- **EXERCISE**: The number of lines in the records that include "建议你先阅读" is all you should give.

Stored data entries
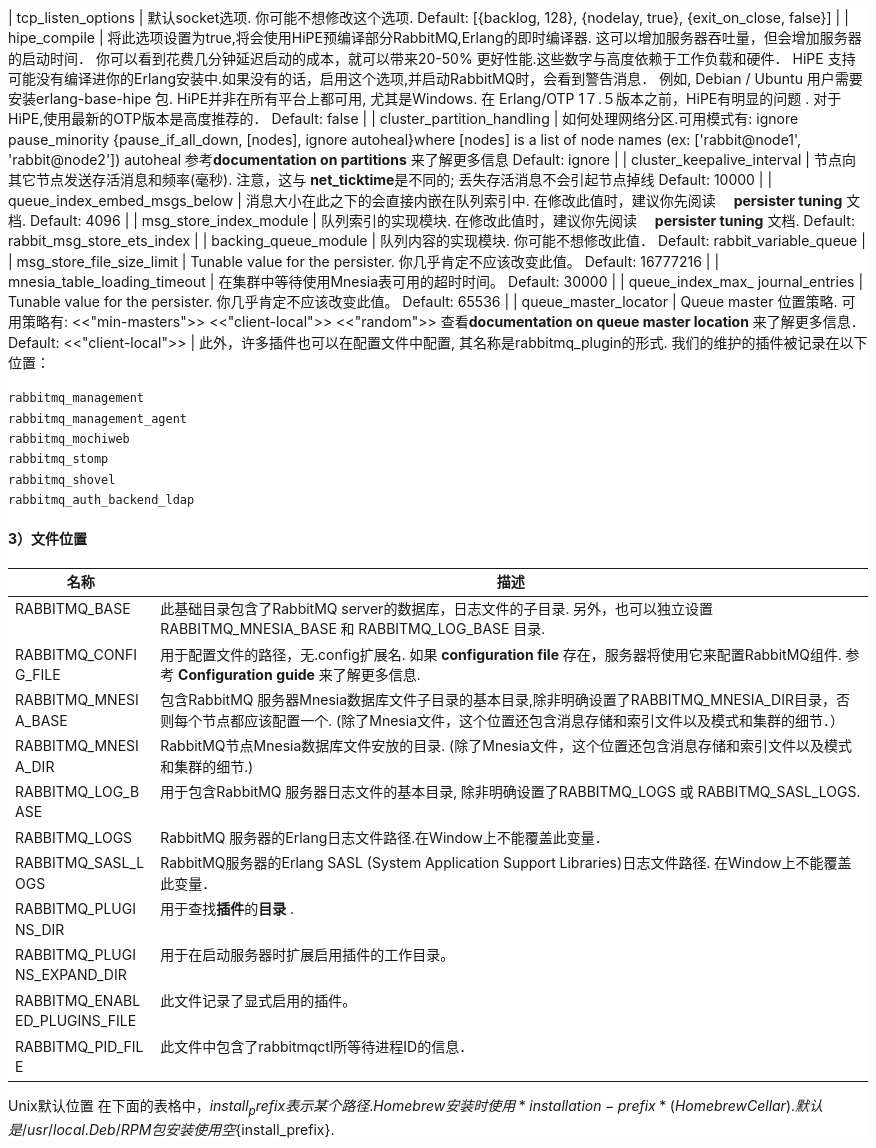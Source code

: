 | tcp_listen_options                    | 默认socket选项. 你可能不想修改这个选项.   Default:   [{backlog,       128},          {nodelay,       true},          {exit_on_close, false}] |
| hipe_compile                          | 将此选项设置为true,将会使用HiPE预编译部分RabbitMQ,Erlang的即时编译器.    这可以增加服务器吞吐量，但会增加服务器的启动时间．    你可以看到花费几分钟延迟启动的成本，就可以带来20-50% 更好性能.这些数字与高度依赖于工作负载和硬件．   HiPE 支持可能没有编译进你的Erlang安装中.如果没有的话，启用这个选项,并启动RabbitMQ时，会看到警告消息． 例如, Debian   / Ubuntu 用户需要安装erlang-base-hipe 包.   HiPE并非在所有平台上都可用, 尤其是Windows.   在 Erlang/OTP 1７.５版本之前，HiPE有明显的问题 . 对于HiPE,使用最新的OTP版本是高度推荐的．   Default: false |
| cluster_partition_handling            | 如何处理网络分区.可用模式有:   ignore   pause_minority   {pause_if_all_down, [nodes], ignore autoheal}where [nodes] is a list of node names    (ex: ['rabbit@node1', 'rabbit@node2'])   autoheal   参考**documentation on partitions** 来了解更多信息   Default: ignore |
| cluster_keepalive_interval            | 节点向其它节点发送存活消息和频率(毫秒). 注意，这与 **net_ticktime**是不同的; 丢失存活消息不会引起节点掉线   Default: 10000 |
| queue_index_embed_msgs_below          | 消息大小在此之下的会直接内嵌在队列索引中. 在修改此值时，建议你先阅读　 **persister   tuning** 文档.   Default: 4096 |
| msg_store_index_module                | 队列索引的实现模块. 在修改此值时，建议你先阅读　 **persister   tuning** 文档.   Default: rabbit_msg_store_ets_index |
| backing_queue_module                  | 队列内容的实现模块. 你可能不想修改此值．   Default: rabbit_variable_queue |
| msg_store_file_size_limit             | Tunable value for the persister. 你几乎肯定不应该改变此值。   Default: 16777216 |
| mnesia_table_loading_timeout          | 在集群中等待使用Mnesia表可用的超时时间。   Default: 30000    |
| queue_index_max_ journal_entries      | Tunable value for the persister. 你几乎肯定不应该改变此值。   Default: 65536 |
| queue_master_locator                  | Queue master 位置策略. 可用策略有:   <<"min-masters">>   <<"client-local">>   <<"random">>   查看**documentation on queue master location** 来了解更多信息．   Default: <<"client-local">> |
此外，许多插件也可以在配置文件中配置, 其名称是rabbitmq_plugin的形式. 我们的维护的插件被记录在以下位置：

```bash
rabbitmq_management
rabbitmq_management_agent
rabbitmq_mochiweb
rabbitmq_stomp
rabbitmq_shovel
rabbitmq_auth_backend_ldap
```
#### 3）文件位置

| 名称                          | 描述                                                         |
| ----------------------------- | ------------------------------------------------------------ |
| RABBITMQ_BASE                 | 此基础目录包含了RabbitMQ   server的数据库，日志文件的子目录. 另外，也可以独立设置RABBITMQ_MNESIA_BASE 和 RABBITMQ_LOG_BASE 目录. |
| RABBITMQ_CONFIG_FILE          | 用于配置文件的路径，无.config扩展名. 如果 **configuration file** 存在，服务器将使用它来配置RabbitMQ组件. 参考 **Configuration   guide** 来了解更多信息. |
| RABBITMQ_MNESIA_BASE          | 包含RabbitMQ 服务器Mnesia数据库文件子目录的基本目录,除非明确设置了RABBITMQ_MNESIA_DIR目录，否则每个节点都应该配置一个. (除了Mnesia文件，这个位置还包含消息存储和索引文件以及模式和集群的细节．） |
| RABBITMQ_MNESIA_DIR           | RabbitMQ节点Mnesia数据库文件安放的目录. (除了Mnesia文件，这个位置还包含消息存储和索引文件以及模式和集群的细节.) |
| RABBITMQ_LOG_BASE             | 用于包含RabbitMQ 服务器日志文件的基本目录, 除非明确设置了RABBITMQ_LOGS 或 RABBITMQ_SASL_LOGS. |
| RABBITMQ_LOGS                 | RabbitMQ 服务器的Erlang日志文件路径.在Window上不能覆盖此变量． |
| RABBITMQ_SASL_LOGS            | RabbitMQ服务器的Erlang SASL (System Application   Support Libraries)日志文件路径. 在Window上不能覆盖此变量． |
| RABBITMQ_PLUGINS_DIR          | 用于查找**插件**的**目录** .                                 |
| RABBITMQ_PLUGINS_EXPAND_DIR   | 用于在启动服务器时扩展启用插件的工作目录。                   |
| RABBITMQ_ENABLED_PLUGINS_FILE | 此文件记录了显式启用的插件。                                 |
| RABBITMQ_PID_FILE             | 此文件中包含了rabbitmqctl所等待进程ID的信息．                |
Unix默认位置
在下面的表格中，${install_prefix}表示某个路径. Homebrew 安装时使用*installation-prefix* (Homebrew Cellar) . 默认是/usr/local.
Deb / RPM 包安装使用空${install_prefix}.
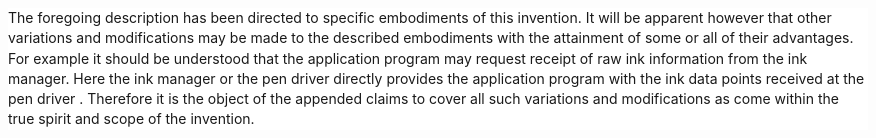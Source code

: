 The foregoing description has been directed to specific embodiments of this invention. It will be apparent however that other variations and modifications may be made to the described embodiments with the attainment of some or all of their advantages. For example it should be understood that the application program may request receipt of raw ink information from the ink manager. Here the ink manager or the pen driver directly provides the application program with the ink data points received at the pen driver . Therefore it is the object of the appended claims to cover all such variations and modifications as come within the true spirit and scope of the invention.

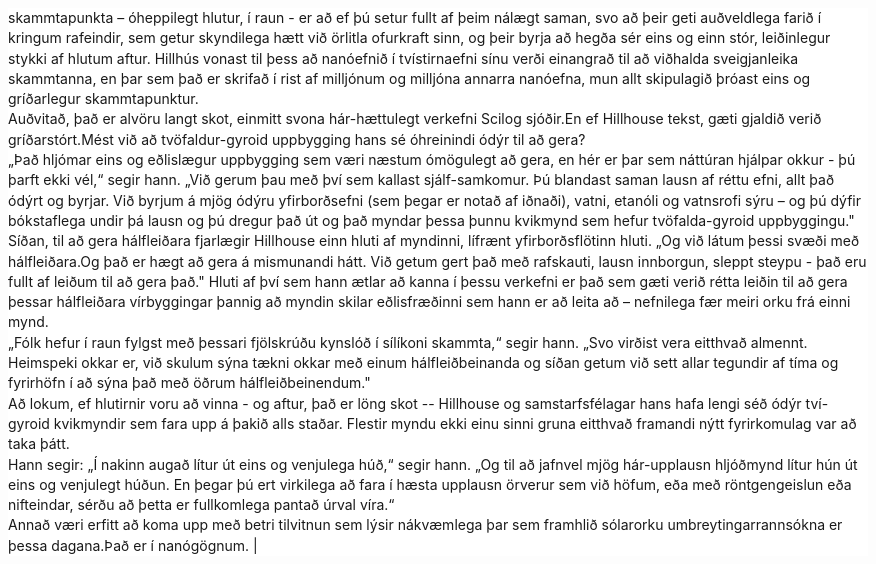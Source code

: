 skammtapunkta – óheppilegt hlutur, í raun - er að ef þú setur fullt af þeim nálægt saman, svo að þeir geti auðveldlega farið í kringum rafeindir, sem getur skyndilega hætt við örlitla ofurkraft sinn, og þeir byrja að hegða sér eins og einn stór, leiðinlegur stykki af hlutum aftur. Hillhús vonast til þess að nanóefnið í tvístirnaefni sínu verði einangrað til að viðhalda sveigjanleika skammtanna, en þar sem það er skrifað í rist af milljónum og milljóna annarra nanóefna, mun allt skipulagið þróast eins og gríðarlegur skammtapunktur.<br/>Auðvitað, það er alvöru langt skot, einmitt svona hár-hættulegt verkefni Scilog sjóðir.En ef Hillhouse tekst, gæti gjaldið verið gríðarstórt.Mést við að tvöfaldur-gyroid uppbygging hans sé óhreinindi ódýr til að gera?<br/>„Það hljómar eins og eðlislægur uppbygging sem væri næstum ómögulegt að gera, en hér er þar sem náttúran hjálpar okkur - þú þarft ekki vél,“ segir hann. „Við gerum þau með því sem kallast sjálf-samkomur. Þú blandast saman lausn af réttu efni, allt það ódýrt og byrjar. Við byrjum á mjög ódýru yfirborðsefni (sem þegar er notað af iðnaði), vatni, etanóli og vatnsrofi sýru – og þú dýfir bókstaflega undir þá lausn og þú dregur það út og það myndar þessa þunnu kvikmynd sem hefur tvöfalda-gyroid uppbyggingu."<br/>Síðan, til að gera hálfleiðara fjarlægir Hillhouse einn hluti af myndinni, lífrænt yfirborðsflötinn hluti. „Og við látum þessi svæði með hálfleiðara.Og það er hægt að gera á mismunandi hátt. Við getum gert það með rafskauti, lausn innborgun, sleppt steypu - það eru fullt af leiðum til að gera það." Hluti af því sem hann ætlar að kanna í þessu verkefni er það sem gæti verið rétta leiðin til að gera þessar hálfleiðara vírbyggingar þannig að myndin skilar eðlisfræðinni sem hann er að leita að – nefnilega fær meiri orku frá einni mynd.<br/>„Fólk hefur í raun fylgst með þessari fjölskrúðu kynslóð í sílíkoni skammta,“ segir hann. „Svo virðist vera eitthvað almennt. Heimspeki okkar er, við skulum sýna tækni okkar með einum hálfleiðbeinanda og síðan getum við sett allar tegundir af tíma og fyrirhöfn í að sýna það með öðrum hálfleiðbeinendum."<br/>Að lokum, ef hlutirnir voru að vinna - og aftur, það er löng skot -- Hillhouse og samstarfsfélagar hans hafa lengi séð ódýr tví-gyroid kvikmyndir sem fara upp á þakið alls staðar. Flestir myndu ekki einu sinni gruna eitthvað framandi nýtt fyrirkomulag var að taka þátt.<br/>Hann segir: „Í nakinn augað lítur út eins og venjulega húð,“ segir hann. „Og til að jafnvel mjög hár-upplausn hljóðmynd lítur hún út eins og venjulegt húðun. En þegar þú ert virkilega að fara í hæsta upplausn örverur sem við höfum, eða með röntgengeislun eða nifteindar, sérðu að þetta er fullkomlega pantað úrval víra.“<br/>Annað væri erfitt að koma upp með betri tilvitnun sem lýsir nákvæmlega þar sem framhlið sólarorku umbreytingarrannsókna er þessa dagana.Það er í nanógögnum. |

- **EXPECTED ANSWER**: 2